→ Exercise:
The answer should be every line below, retyped exactly.

→ Exercise material:
····················

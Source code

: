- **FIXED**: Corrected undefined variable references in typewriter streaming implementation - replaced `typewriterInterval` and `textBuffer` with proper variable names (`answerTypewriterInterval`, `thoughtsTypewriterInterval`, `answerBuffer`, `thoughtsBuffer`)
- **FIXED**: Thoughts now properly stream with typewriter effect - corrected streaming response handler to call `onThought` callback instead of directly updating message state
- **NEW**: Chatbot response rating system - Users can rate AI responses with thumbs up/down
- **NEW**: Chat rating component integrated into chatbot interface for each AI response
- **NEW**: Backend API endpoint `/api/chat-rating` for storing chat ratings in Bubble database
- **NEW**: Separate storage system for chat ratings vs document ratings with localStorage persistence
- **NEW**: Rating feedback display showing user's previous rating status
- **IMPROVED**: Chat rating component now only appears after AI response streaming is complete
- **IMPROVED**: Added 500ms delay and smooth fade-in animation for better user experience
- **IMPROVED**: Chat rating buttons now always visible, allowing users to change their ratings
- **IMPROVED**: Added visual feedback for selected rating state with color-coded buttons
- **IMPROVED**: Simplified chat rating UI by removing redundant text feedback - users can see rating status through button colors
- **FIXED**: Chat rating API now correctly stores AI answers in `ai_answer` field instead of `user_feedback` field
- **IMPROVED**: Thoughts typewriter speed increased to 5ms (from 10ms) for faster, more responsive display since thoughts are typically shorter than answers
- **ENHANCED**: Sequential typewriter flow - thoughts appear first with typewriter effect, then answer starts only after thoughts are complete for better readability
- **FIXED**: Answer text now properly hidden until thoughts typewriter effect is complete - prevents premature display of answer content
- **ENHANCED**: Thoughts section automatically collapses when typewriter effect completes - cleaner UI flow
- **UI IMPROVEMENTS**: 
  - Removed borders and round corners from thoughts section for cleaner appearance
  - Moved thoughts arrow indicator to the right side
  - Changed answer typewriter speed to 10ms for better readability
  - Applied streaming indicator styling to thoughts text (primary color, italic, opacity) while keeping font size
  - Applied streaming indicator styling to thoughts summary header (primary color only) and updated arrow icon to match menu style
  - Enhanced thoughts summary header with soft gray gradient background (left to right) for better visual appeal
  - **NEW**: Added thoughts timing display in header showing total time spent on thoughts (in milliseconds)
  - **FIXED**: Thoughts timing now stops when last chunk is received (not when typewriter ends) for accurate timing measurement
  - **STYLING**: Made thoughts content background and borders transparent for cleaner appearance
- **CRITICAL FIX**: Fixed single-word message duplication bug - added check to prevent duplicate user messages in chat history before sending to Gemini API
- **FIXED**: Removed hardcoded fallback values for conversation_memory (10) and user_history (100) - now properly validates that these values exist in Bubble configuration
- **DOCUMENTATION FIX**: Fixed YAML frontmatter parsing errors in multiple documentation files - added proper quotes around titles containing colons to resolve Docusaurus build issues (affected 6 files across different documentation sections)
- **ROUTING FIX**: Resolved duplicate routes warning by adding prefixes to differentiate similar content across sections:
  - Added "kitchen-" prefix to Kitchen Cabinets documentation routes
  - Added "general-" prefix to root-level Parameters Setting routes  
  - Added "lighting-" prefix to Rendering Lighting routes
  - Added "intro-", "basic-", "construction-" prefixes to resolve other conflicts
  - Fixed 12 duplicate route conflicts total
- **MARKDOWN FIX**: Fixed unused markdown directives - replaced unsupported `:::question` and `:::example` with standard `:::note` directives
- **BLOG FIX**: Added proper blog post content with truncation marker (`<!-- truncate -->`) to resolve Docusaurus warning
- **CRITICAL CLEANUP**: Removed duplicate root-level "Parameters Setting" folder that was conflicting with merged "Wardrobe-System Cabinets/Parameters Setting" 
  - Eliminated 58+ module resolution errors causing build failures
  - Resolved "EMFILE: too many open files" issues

····················

→ Written answer:
Source code

:- **FIXED**: Corrected undefined variable references in typewriter streaming implementation - replaced `typewriterInterval` and `textBuffer` with proper variable names (`answerTypewriterInterval`, `thoughtsTypewriterInterval`, `answerBuffer`, `thoughtsBuffer`)
- **FIXED**: Thoughts now properly stream with typewriter effect - corrected streaming response handler to call `onThought` callback instead of directly updating message state
- **NEW**: Chatbot response rating system - Users can rate AI responses with thumbs up/down
- **NEW**: Chat rating component integrated into chatbot interface for each AI response
- **NEW**: Backend API endpoint `/api/chat-rating` for storing chat ratings in Bubble database
- **NEW**: Separate storage system for chat ratings vs document ratings with localStorage persistence
- **NEW**: Rating feedback display showing user's previous rating status
- **IMPROVED**: Chat rating component now only appears after AI response streaming is complete
- **IMPROVED**: Added 500ms delay and smooth fade-in animation for better user experience
- **IMPROVED**: Chat rating buttons now always visible, allowing users to change their ratings
- **IMPROVED**: Added visual feedback for selected rating state with color-coded buttons
- **IMPROVED**: Simplified chat rating UI by removing redundant text feedback - users can see rating status through button colors
- **FIXED**: Chat rating API now correctly stores AI answers in `ai_answer` field instead of `user_feedback` field
- **IMPROVED**: Thoughts typewriter speed increased to 5ms (from 10ms) for faster, more responsive display since thoughts are typically shorter than answers
- **ENHANCED**: Sequential typewriter flow - thoughts appear first with typewriter effect, then answer starts only after thoughts are complete for better readability
- **FIXED**: Answer text now properly hidden until thoughts typewriter effect is complete - prevents premature display of answer content
- **ENHANCED**: Thoughts section automatically collapses when typewriter effect completes - cleaner UI flow
- **UI IMPROVEMENTS**: 
  - Removed borders and round corners from thoughts section for cleaner appearance
  - Moved thoughts arrow indicator to the right side
  - Changed answer typewriter speed to 10ms for better readability
  - Applied streaming indicator styling to thoughts text (primary color, italic, opacity) while keeping font size
  - Applied streaming indicator styling to thoughts summary header (primary color only) and updated arrow icon to match menu style
  - Enhanced thoughts summary header with soft gray gradient background (left to right) for better visual appeal
  - **NEW**: Added thoughts timing display in header showing total time spent on thoughts (in milliseconds)
  - **FIXED**: Thoughts timing now stops when last chunk is received (not when typewriter ends) for accurate timing measurement
  - **STYLING**: Made thoughts content background and borders transparent for cleaner appearance
- **CRITICAL FIX**: Fixed single-word message duplication bug - added check to prevent duplicate user messages in chat history before sending to Gemini API
- **FIXED**: Removed hardcoded fallback values for conversation_memory (10) and user_history (100) - now properly validates that these values exist in Bubble configuration
- **DOCUMENTATION FIX**: Fixed YAML frontmatter parsing errors in multiple documentation files - added proper quotes around titles containing colons to resolve Docusaurus build issues (affected 6 files across different documentation sections)
- **ROUTING FIX**: Resolved duplicate routes warning by adding prefixes to differentiate similar content across sections:
  - Added "kitchen-" prefix to Kitchen Cabinets documentation routes
  - Added "general-" prefix to root-level Parameters Setting routes  
  - Added "lighting-" prefix to Rendering Lighting routes
  - Added "intro-", "basic-", "construction-" prefixes to resolve other conflicts
  - Fixed 12 duplicate route conflicts total
- **MARKDOWN FIX**: Fixed unused markdown directives - replaced unsupported `:::question` and `:::example` with standard `:::note` directives
- **BLOG FIX**: Added proper blog post content with truncation marker (`<!-- truncate -->`) to resolve Docusaurus warning
- **CRITICAL CLEANUP**: Removed duplicate root-level "Parameters Setting" folder that was conflicting with merged "Wardrobe-System Cabinets/Parameters Setting" 
  - Eliminated 58+ module resolution errors causing build failures
  - Resolved "EMFILE: too many open files" issues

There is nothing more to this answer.